*DESCRIPTION OF THE TASK*
From the records below, take each line where the string "array" shows up and copy it.

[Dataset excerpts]
=== Section Start ===

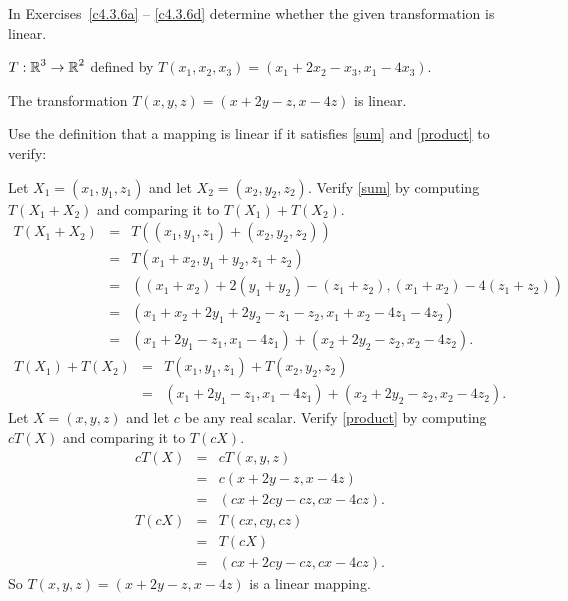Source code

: \documentclass{ximera}
\begin{document}
\noindent In Exercises~\ref{c4.3.6a} -- \ref{c4.3.6d} determine
whether the given transformation is linear.
\begin{exercise} \label{c4.3.6a}
  $T:\mbox{$\Bbb{R}$}^3\to\mbox{$\Bbb{R}$}^2$ defined by $T(x_1,x_2,x_3)=(x_1+2x_2-x_3,x_1-4x_3)$.

\begin{solution}
\ans The transformation $T(x,y,z) = (x + 2y - z, x - 4z)$
is linear.

\soln Use the definition that a mapping is linear if it satisfies
\eqref{sum} and \eqref{product} to verify:

\para Let $X_1 = (x_1,y_1,z_1)$ and let $X_2 = (x_2,y_2,z_2)$.
Verify \eqref{sum} by computing $T(X_1 + X_2)$ and comparing it
to $T(X_1) + T(X_2)$.
\[ \begin{array}{rcl}
T(X_1 + X_2) & = & T((x_1,y_1,z_1) + (x_2, y_2, z_2)) \\
& = & T(x_1 + x_2, y_1 + y_2, z_1 + z_2) \\
& = & ((x_1 + x_2) + 2(y_1 + y_2) - (z_1 + z_2),
(x_1 + x_2) - 4(z_1 + z_2)) \\ & = &
(x_1 + x_2 + 2y_1 + 2y_2 - z_1 - z_2, x_1 + x_2 - 4z_1 - 4z_2) \\
& = & (x_1 + 2y_1 - z_1, x_1 - 4z_1) +
(x_2 + 2y_2 - z_2, x_2 - 4z_2). \end{array} \]
\[ 
\begin{array}{rcl}
T(X_1) + T(X_2)
& = & T(x_1,y_1,z_1) + T(x_2,y_2,z_2) \\
& = & (x_1 + 2y_1 - z_1, x_1 - 4z_1) +
(x_2 + 2y_2 - z_2, x_2 - 4z_2). \end{array} 
\]
Let $X = (x,y,z)$ and let $c$ be any real scalar.  Verify
\eqref{product} by computing $cT(X)$ and comparing it to $T(cX)$.
\[ 
\begin{array}{rcl}
cT(X) & = & cT(x,y,z) \\
& = & c(x + 2y - z, x - 4z) \\
& = & (cx + 2cy - cz, cx - 4cz). 
\end{array} 
\]
\[ 
\begin{array}{rcl}
T(cX) & = & T(cx,cy,cz) \\
& = & T(cX) \\
& = & (cx + 2cy - cz, cx - 4cz). \end{array} 
\]
So $T(x,y,z) = (x + 2y - z, x - 4z)$ is a linear mapping.

\end{solution}
\end{exercise}
\end{document}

=== Section End ===

*YOUR SOLUTION*
\[ \begin{array}{rcl}
(x_2 + 2y_2 - z_2, x_2 - 4z_2). \end{array} \]
\begin{array}{rcl}
(x_2 + 2y_2 - z_2, x_2 - 4z_2). \end{array} 
\begin{array}{rcl}
\end{array} 
\begin{array}{rcl}
& = & (cx + 2cy - cz, cx - 4cz). \end{array} 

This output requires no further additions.